The following is a list of Serbs who live, work or have influence in towns in the U.S. sector in Bosnia that an International Crisis Group report claims should be charged with war crimes. All the following are allegations taken from the report, and the charges have not been proven in court. Those with asterisks are considered indictable by the Serbian Republic ministry of defense.

Bijeljina

Mirko Blagojevic: He led his paramilitary group Mirkovi cetnici in an attack and ethnic cleansing of Bijeljina. His group took part in the attack on Brcko. Now, he is a powerful member of the Serb Radical Party, which was not allowed to participate in April’s municipal and this month’s national election because the party wouldn’t remove Blagojevic and two other party officials.

Vojkan Djurkovic: He was a major in the late Arkan’s notorious paramilitary group, the Tigers, and head of the Commission for the Exchange of the Civilian Population in Bijeljina. The commission charged huge fees and forced civilians to hand over money, valuables and sign over property. During July and August 1994, he organized the forced expulsion of 6,000 people in Bijeljina. Djurkovic also took 1,100 military age men from concentration camps to dig ditches on the front lines. Today, he runs a detective agency.

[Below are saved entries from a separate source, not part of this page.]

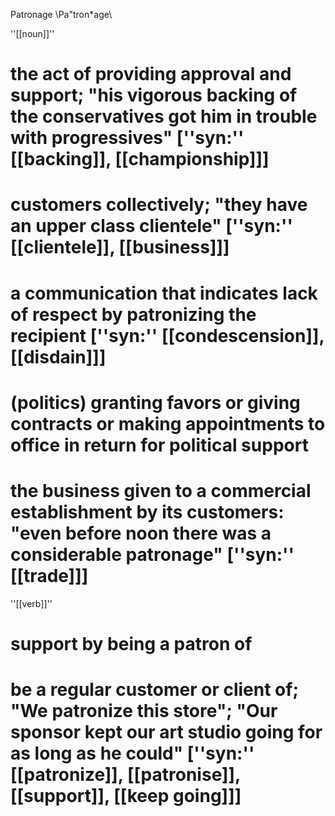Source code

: Patronage \Pa"tron*age\

''[[noun]]''
# the act of providing approval and support; "his vigorous backing of the conservatives got him in trouble with progressives" [''syn:'' [[backing]], [[championship]]]
# customers collectively; "they have an upper class clientele" [''syn:'' [[clientele]], [[business]]]
# a communication that indicates lack of respect by patronizing the recipient [''syn:'' [[condescension]], [[disdain]]]
# (politics) granting favors or giving contracts or making appointments to office in return for political support
# the business given to a commercial establishment by its customers: "even before noon there was a considerable patronage" [''syn:'' [[trade]]]

''[[verb]]'' 
# support by being a patron of
# be a regular customer or client of; "We patronize this store"; "Our sponsor kept our art studio going for as long as he could" [''syn:'' [[patronize]], [[patronise]], [[support]], [[keep going]]]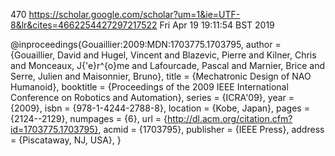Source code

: 470
https://scholar.google.com/scholar?um=1&ie=UTF-8&lr&cites=4662254427297217522
Fri Apr 19 19:11:54 BST 2019



@inproceedings{Gouaillier:2009:MDN:1703775.1703795,
 author = {Gouaillier, David and Hugel, Vincent and Blazevic, Pierre and Kilner, Chris and Monceaux, J{\'e}r\^{o}me and Lafourcade, Pascal and Marnier, Brice and Serre, Julien and Maisonnier, Bruno},
 title = {Mechatronic Design of NAO Humanoid},
 booktitle = {Proceedings of the 2009 IEEE International Conference on Robotics and Automation},
 series = {ICRA'09},
 year = {2009},
 isbn = {978-1-4244-2788-8},
 location = {Kobe, Japan},
 pages = {2124--2129},
 numpages = {6},
 url = {http://dl.acm.org/citation.cfm?id=1703775.1703795},
 acmid = {1703795},
 publisher = {IEEE Press},
 address = {Piscataway, NJ, USA},
} 





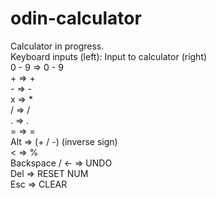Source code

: # odin-calculator
Calculator in progress.  
Keyboard inputs (left): Input to calculator (right)  
0 - 9 => 0 - 9  
\+ => +  
\- => -  
x => *  
/ => /  
. => .  
= => =  
Alt => (+ / -) (inverse sign)  
< => %  
Backspace / <- => UNDO  
Del => RESET NUM  
Esc => CLEAR  
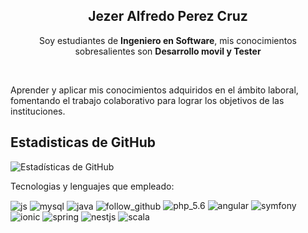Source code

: <p align="center" width="300">
   <h2 align="center">Jezer Alfredo Perez Cruz</h2>
</p>
<p align="center">Soy estudiantes de <strong>Ingeniero en Software</strong>, mis conocimientos sobresalientes son <strong>Desarrollo movil y Tester </strong></p>
<br>
<p> Aprender y aplicar mis conocimientos adquiridos en el ámbito laboral, fomentando el trabajo colaborativo para lograr los objetivos de las instituciones.</p>
<h2>Estadisticas de GitHub</h2>

![Estadísticas de GitHub](https://github-readme-stats.vercel.app/api?username=ItsJesitoVro&show_icons=true&theme=synthwave)

<p>Tecnologias y lenguajes que empleado: </p>
<div style="display: inline_block">
   <img align="center" alt="js" src="https://img.shields.io/badge/JavaScript-F7DF1E?style=for-the-badge&logo=javascript&logoColor=black" />
   <img align="center" alt="mysql" src="https://img.shields.io/badge/MySQL-00000F?style=for-the-badge&logo=mysql&logoColor=white"/>
   <img align="center" alt="java" src="https://img.shields.io/badge/Java-ED8B00?style=for-the-badge&logo=java&logoColor=white"/>
   <img align="center" alt="follow_github" src="https://img.shields.io/github/followers/ItsJesitoVro?style=for-the-badge&style=social"/>
   <img aling="center" alt="php_5.6" src="https://img.shields.io/badge/PHP-5.6-black?style=for-the-badge&logo=php&color=%23a8a8a8"/>
   <img aling="center" alt="angular" src="https://img.shields.io/badge/Angular-red?style=for-the-badge&logo=angular&color=%23ff250ed1"/>
   <img aling="center" alt="symfony" src="https://img.shields.io/badge/Symfony-1.6-green?style=for-the-badge&logo=symfony&color=%23080808cc"/>   
   <img aling="center" alt="ionic" src="https://img.shields.io/badge/Ionic-white?style=for-the-badge&logo=ionic"/> 
   <img aling="center" alt="spring" src="https://img.shields.io/badge/Springboot-white?style=for-the-badge&logo=springboot&color=%23aef089"/> 
   <img aling="center" alt="nestjs" src="https://img.shields.io/badge/Nest.js-red?logo=nestjs"/>
   <img aling="center" alt="scala" src="https://img.shields.io/badge/Scala-9F2820?logo=scala"/>
</div>
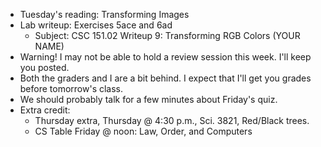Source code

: * Tuesday's reading: Transforming Images
* Lab writeup: Exercises 5ace and 6ad
    * Subject: CSC 151.02 Writeup 9: Transforming RGB Colors (YOUR NAME)
* Warning!  I may not be able to hold a review session this week.  I'll
  keep you posted.
* Both the graders and I are a bit behind.  I expect that I'll get you 
  grades before tomorrow's class.
* We should probably talk for a few minutes about Friday's quiz.
* Extra credit: 
    * Thursday extra, Thursday @ 4:30 p.m., Sci. 3821, Red/Black trees.
    * CS Table Friday @ noon: Law, Order, and Computers
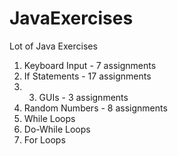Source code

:# JavaExercises
Lot of Java Exercises

1. Keyboard Input - 7 assignments
2. If Statements - 17 assignments
3. 3. GUIs - 3 assignments
4. Random Numbers - 8 assignments
5. While Loops
6. Do-While Loops 
7. For Loops
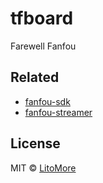 # tfboard

Farewell Fanfou

## Related

- [fanfou-sdk](https://github.com/LitoMore/fanfou-sdk-node)
- [fanfou-streamer](https://github.com/LitoMore/fanfou-streamer)

## License

MIT © [LitoMore](https://github.com/LitoMore)
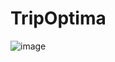 # TripOptima
![image](https://github.com/EnigmaOrg101/trip_optima/assets/102340248/aedc4181-8e9a-4954-9158-172bb05f080c)


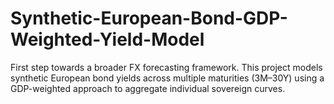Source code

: # Synthetic-European-Bond-GDP-Weighted-Yield-Model
First step towards a broader FX forecasting framework. This project models synthetic European bond yields across multiple maturities (3M–30Y) using a GDP-weighted approach to aggregate individual sovereign curves.
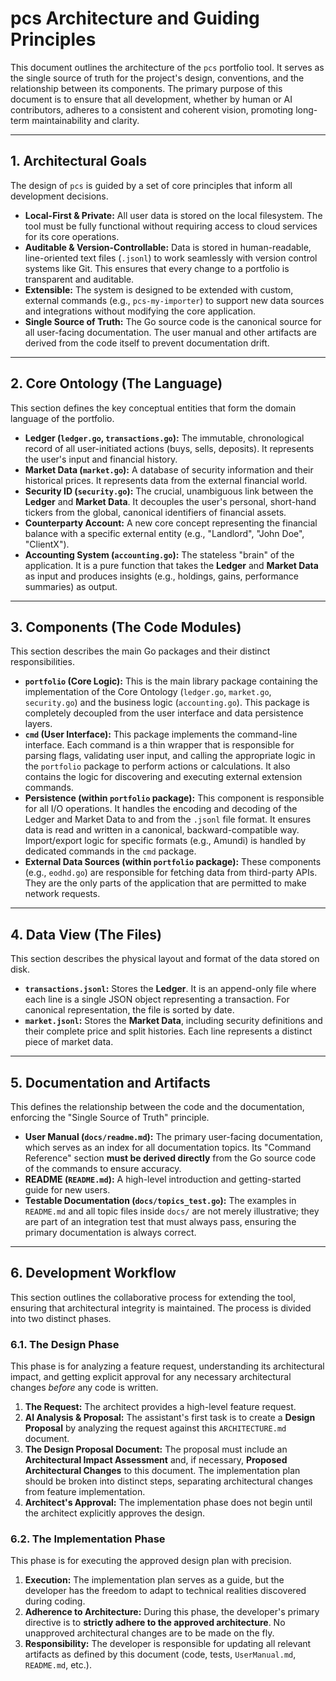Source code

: # pcs Architecture and Guiding Principles

This document outlines the architecture of the `pcs` portfolio tool. It serves as the single source of truth for the project's design, conventions, and the relationship between its components. The primary purpose of this document is to ensure that all development, whether by human or AI contributors, adheres to a consistent and coherent vision, promoting long-term maintainability and clarity.

---
## 1. Architectural Goals

The design of `pcs` is guided by a set of core principles that inform all development decisions.

* **Local-First & Private:** All user data is stored on the local filesystem. The tool must be fully functional without requiring access to cloud services for its core operations.
* **Auditable & Version-Controllable:** Data is stored in human-readable, line-oriented text files (`.jsonl`) to work seamlessly with version control systems like Git. This ensures that every change to a portfolio is transparent and auditable.
* **Extensible:** The system is designed to be extended with custom, external commands (e.g., `pcs-my-importer`) to support new data sources and integrations without modifying the core application.
* **Single Source of Truth:** The Go source code is the canonical source for all user-facing documentation. The user manual and other artifacts are derived from the code itself to prevent documentation drift.

---
## 2. Core Ontology (The Language)

This section defines the key conceptual entities that form the domain language of the portfolio.

* **Ledger (`ledger.go`, `transactions.go`):** The immutable, chronological record of all user-initiated actions (buys, sells, deposits). It represents the user's input and financial history.
* **Market Data (`market.go`):** A database of security information and their historical prices. It represents data from the external financial world.
* **Security ID (`security.go`):** The crucial, unambiguous link between the **Ledger** and **Market Data**. It decouples the user's personal, short-hand tickers from the global, canonical identifiers of financial assets.
* **Counterparty Account:** A new core concept representing the financial balance with a specific external entity (e.g., "Landlord", "John Doe", "ClientX").
* **Accounting System (`accounting.go`):** The stateless "brain" of the application. It is a pure function that takes the **Ledger** and **Market Data** as input and produces insights (e.g., holdings, gains, performance summaries) as output.

---
## 3. Components (The Code Modules)

This section describes the main Go packages and their distinct responsibilities.

* **`portfolio` (Core Logic):** This is the main library package containing the implementation of the Core Ontology (`ledger.go`, `market.go`, `security.go`) and the business logic (`accounting.go`). This package is completely decoupled from the user interface and data persistence layers.
* **`cmd` (User Interface):** This package implements the command-line interface. Each command is a thin wrapper that is responsible for parsing flags, validating user input, and calling the appropriate logic in the `portfolio` package to perform actions or calculations. It also contains the logic for discovering and executing external extension commands.
* **Persistence (within `portfolio` package):** This component is responsible for all I/O operations. It handles the encoding and decoding of the Ledger and Market Data to and from the `.jsonl` file format. It ensures data is read and written in a canonical, backward-compatible way. Import/export logic for specific formats (e.g., Amundi) is handled by dedicated commands in the `cmd` package.
* **External Data Sources (within `portfolio` package):** These components (e.g., `eodhd.go`) are responsible for fetching data from third-party APIs. They are the only parts of the application that are permitted to make network requests.

---
## 4. Data View (The Files)

This section describes the physical layout and format of the data stored on disk.

* **`transactions.jsonl`:** Stores the **Ledger**. It is an append-only file where each line is a single JSON object representing a transaction. For canonical representation, the file is sorted by date.
* **`market.jsonl`:** Stores the **Market Data**, including security definitions and their complete price and split histories. Each line represents a distinct piece of market data.

---
## 5. Documentation and Artifacts

This defines the relationship between the code and the documentation, enforcing the "Single Source of Truth" principle.

* **User Manual (`docs/readme.md`):** The primary user-facing documentation, which serves as an index for all documentation topics. Its "Command Reference" section **must be derived directly** from the Go source code of the commands to ensure accuracy.
* **README (`README.md`):** A high-level introduction and getting-started guide for new users.
* **Testable Documentation (`docs/topics_test.go`):** The examples in `README.md` and all topic files inside `docs/` are not merely illustrative; they are part of an integration test that must always pass, ensuring the primary documentation is always correct.

---
## 6. Development Workflow

This section outlines the collaborative process for extending the tool, ensuring that architectural integrity is maintained. The process is divided into two distinct phases.

### 6.1. The Design Phase

This phase is for analyzing a feature request, understanding its architectural impact, and getting explicit approval for any necessary architectural changes *before* any code is written.

1.  **The Request:** The architect provides a high-level feature request.
2.  **AI Analysis & Proposal:** The assistant's first task is to create a **Design Proposal** by analyzing the request against this `ARCHITECTURE.md` document.
3.  **The Design Proposal Document:** The proposal must include an **Architectural Impact Assessment** and, if necessary, **Proposed Architectural Changes** to this document. The implementation plan should be broken into distinct steps, separating architectural changes from feature implementation.
4.  **Architect's Approval:** The implementation phase does not begin until the architect explicitly approves the design.

### 6.2. The Implementation Phase

This phase is for executing the approved design plan with precision.

1.  **Execution:** The implementation plan serves as a guide, but the developer has the freedom to adapt to technical realities discovered during coding.
2.  **Adherence to Architecture:** During this phase, the developer's primary directive is to **strictly adhere to the approved architecture**. No unapproved architectural changes are to be made on the fly.
3.  **Responsibility:** The developer is responsible for updating all relevant artifacts as defined by this document (code, tests, `UserManual.md`, `README.md`, etc.).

Jovan Acimovic: As a member of the Serbian Republic’s special police he played a major role in the final wave of evictions of non-Serbs in Bijeljina just before the signing of the Dayton peace accords. Currently, he is a member of the Ugljevik municipal police.

Vlado Vrkes*: During two waves (1992, 1995) of brutal ethnic cleansing of Sansk Most in northwestern Bosnia, he was the deputy to the president of the Sanski Most Crisis staff and deputy to the president of the municipality. Thousands of Muslims and Croats were killed, deported or detained in concentration camps. There are at least seven mass graves that surround the city. He served as secretary of the national Serb Democratic Party and is considered to have command responsibility. According to the ICG, he is an influential figure in Bijeljina.

Bratunac and Srebrenica

Luka Bogdanovic: Commander of the Bratunac police in 1992 during the first wave of killings and ethnic cleansing in Bratunac. Currently, he’s a police officer in Zvornik.

Miroslav Deronjic*: In 1992, he was the head of the Bratunac wing of hard-line Serb Democratic Party, founded by former Bosnian Serb president Radovan Karadzic, when he called in Serbian paramilitaries, who participated the murderous ethnic cleansing of Bratunac in 1992. He was named Karadzic’s commissar for Srebrenica in July 1995 and was with Bosnian Serb Gen. Ratko Mladic and Gen. Radoslav Krstic during negotiations with Dutch peacekeepers and Muslims in the town. Today, he is a member of the Bratunac municipal assembly.

Zlatko Celanovic: He participated in ethnic cleansing in Bratunac by handling security in the town and oversaw the interrogation of captured non-Serbs. He was the secretary of the Bratunac Municipal Assembly until April.

Ljubisav Simic: He has denied the Srebrenica massacre of 7,000 people took place and served as the president of the Bratunac municipal assembly from 1992-95 and was one of the main organizers of ethnic cleansing in Bratunac. Today, he is still a member of the municipal assembly.

Miodrag Josipovic*: He was the chief of the guards during a massacre at an elementary school in Bratunac. He was commander of the Bratunac police from 1993 to 1995. Josipovic is closely connected to attempts to cover up the mass graves from Srebrenica and evidence from concentration camps at the end of the war. He reportedly organized the stoning of Srebrenica widows who came to the town to commemorate the massacre in May. He was certified by the OSCE in his current post of mayor of Bratunac.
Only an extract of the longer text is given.